As the city where I was born, Dundee holds a special attraction for me. For most of the last forty plus years, nothing much seemed to happen and it got a bit down at heel. All that has changed with lots of exciting new developments, mainly centred on the waterfront and it is now a place with a vibrant feel to it, a mix of the old and the new with lots of places of interest linked to its industrial heritage. I left it as a very small child, so apart from the Law, I had not visited its hills before.
 
The highest point within the city boundary is not, as you would expect, the Law Hill, but Gallow Hill, which is a metre higher and lies to the north of the city as part of Templeton Woods and Clatto Country Park. There was a car park for the latter so I went there. This was a very easy walk, there was virtually no height to be gained from the car park and I was at the highest point and back inside 20 minutes.

A path through a meadow led to a grotesque bit of architecture- a concrete water tower- at the edge of Templeton Woods.....


The hill summit seemed to be just outside the compound. There was a view of the Sidlaws from the meadow, but nothing much else of note....
 


It was such a short walk that I also did a round of Clatto reservoir before going back to the car- not a great deal of water in it today but plenty warning signs of the dangers of blue-green algae.

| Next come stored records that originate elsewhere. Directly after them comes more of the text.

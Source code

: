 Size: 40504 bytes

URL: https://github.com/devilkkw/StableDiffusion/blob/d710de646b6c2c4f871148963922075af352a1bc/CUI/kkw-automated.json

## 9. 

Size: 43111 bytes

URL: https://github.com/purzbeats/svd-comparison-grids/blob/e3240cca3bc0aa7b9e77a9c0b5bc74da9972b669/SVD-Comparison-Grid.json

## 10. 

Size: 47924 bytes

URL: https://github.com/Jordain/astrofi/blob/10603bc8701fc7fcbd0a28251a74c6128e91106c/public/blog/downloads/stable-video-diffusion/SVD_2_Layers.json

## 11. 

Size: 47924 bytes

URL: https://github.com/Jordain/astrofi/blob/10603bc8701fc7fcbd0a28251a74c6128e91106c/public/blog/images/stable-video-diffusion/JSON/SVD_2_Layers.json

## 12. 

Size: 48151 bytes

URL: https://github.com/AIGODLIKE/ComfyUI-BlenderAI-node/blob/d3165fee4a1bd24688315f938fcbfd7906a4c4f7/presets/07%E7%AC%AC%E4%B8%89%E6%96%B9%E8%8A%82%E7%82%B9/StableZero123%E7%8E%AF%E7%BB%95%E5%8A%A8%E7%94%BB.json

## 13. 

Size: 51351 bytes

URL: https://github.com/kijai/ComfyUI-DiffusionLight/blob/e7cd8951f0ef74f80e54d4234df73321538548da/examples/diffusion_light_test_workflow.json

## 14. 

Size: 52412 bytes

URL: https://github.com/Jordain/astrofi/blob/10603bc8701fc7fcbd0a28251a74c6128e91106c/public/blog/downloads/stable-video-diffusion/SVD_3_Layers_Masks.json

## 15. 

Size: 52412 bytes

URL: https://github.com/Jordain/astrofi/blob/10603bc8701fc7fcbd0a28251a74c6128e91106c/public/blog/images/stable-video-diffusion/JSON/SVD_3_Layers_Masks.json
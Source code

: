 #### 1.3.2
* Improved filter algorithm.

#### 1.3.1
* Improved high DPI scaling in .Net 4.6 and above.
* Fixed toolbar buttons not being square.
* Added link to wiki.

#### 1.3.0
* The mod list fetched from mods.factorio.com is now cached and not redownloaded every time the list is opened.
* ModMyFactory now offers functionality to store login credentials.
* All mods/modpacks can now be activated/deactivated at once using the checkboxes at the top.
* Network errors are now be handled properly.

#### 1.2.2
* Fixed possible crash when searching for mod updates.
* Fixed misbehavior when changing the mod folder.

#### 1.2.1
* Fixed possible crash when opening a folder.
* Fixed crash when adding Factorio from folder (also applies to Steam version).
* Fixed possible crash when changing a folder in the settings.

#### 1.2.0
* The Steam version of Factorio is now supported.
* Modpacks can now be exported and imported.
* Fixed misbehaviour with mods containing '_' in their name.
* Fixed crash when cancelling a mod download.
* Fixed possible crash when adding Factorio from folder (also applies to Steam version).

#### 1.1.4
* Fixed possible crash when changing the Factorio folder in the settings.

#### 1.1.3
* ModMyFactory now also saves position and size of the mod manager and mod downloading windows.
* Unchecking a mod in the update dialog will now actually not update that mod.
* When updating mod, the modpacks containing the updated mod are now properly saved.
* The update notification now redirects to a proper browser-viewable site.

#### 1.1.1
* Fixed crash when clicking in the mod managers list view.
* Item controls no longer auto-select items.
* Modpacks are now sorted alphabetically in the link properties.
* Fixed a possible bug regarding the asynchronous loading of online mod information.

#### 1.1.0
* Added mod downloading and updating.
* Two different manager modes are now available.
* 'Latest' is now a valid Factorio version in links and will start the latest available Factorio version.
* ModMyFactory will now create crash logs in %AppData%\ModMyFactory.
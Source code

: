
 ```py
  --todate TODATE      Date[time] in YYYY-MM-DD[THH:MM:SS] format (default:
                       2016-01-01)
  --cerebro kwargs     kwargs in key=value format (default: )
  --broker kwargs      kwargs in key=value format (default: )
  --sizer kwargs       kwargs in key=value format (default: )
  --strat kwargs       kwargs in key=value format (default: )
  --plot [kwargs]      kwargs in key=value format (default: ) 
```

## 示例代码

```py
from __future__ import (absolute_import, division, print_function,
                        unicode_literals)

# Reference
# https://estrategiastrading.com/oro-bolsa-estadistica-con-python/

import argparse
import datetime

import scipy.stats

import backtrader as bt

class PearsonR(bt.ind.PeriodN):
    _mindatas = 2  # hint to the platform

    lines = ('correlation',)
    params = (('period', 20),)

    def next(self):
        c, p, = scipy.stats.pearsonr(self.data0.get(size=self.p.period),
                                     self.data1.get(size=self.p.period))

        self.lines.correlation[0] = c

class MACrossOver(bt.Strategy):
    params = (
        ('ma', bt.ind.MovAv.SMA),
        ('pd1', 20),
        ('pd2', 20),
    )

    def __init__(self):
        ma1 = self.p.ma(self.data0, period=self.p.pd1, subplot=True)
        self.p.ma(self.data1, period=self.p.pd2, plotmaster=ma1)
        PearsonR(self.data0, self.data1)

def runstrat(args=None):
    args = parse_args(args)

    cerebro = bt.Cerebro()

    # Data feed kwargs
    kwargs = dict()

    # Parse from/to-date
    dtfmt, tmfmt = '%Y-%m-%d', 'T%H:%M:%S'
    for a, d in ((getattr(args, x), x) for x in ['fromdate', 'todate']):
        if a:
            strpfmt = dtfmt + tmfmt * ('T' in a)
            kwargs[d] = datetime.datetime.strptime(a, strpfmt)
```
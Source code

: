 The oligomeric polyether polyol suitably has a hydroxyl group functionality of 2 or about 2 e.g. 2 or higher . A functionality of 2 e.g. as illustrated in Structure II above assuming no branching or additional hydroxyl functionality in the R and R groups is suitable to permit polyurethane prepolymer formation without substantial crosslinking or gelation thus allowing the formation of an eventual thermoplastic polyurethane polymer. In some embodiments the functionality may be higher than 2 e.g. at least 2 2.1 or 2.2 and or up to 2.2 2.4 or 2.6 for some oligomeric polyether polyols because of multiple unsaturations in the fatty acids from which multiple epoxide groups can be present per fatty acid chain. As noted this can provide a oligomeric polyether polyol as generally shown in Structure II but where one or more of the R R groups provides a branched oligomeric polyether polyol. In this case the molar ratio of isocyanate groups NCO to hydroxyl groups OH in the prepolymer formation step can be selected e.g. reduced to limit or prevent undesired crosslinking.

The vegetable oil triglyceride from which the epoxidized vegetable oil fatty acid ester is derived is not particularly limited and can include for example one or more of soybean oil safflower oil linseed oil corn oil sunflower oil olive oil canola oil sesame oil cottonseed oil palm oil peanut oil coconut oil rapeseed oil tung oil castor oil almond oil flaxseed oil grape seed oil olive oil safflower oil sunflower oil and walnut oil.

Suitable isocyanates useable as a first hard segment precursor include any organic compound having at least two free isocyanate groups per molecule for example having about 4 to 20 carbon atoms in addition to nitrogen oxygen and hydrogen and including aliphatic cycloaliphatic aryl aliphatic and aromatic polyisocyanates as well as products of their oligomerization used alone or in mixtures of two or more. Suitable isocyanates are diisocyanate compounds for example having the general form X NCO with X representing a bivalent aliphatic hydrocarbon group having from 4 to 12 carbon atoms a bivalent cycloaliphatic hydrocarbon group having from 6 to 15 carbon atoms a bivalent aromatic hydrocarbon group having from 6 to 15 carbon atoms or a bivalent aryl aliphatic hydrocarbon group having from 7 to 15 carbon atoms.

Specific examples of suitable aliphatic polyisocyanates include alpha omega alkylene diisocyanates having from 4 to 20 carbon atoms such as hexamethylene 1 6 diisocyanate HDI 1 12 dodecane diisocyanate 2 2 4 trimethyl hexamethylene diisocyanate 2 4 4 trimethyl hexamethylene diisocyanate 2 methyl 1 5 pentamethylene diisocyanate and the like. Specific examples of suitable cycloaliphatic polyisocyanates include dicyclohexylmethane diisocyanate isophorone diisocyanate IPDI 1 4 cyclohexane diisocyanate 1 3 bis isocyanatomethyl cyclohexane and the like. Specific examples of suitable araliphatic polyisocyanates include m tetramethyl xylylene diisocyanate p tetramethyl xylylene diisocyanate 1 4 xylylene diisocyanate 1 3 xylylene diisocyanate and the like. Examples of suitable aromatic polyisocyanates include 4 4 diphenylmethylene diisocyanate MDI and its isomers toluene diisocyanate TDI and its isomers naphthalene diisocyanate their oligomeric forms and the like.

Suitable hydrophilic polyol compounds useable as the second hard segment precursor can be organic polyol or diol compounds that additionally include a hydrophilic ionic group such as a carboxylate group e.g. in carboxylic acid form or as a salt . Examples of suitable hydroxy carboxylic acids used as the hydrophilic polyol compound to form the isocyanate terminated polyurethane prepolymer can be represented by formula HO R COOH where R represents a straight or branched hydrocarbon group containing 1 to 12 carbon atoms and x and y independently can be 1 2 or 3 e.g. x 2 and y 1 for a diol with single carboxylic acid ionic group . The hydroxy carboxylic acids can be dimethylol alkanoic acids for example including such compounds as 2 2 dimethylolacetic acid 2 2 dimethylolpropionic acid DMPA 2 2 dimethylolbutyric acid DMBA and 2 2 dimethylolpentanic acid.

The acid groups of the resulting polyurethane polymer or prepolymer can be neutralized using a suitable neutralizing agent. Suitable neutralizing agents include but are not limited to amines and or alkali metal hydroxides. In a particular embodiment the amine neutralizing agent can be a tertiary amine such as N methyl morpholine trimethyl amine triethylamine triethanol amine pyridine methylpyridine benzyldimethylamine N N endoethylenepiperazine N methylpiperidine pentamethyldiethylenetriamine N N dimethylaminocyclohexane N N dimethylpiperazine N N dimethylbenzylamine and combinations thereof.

Next was the hill that defines Dundee- the Law. An extinct volcano, remains of an Iron Age fort and now topped with a magnificent war memorial and with a landscaped viewing area, it has everything required of a signature point for the city. I could have driven to the top but opted to park at the start of the hill road and walk from there. It wasn't far. I had been there a few times before but the weather today was easily the best and the views magnificent.  The War Memorial with the rail bridge and Fife background.....
 

Ben beside the radio mast with a view north to the Sidlaws with Craigowl prominent.....
 

North to the Sidlaws.....
 

North-west over the city with Cox's stack showing up well. The stack is a chimney 283'high, an A listed building in an Italian style and one of the few remaining relics of the jute industry in the city. It was part of the Camperdown works, one of the largest industrial sites in the country in the 19th and early 20th centuries......
 

Balgay Hill and the upper Tay estuary......
 

The rail bridge across the Tay.....
 

The road bridge and the lower estuary......
 

I sat about for a while just taking in the views and then headed off on the short drive to the final hill of the day- Balgay Hill. No extensive views here, just a pleasant woodland park at the top of which was the Mills Observatory, Britain's first purpose built public observatory. Unfortunately, it is only open on a few days in the year so I couldn't get in to see the displays.....
 
 


So after visiting the highest point of the hill, which could be anywhere immediately round the building, we went for a stroll in the park instead......
 

Rather than head straight home, I drove across the bridge to the visitor area on the Fife side for the view across the Tay to the city.....
 



I hadn't realised just how much there was to do in Dundee. Now that I've done the hills, I need to go back to visit the attractions.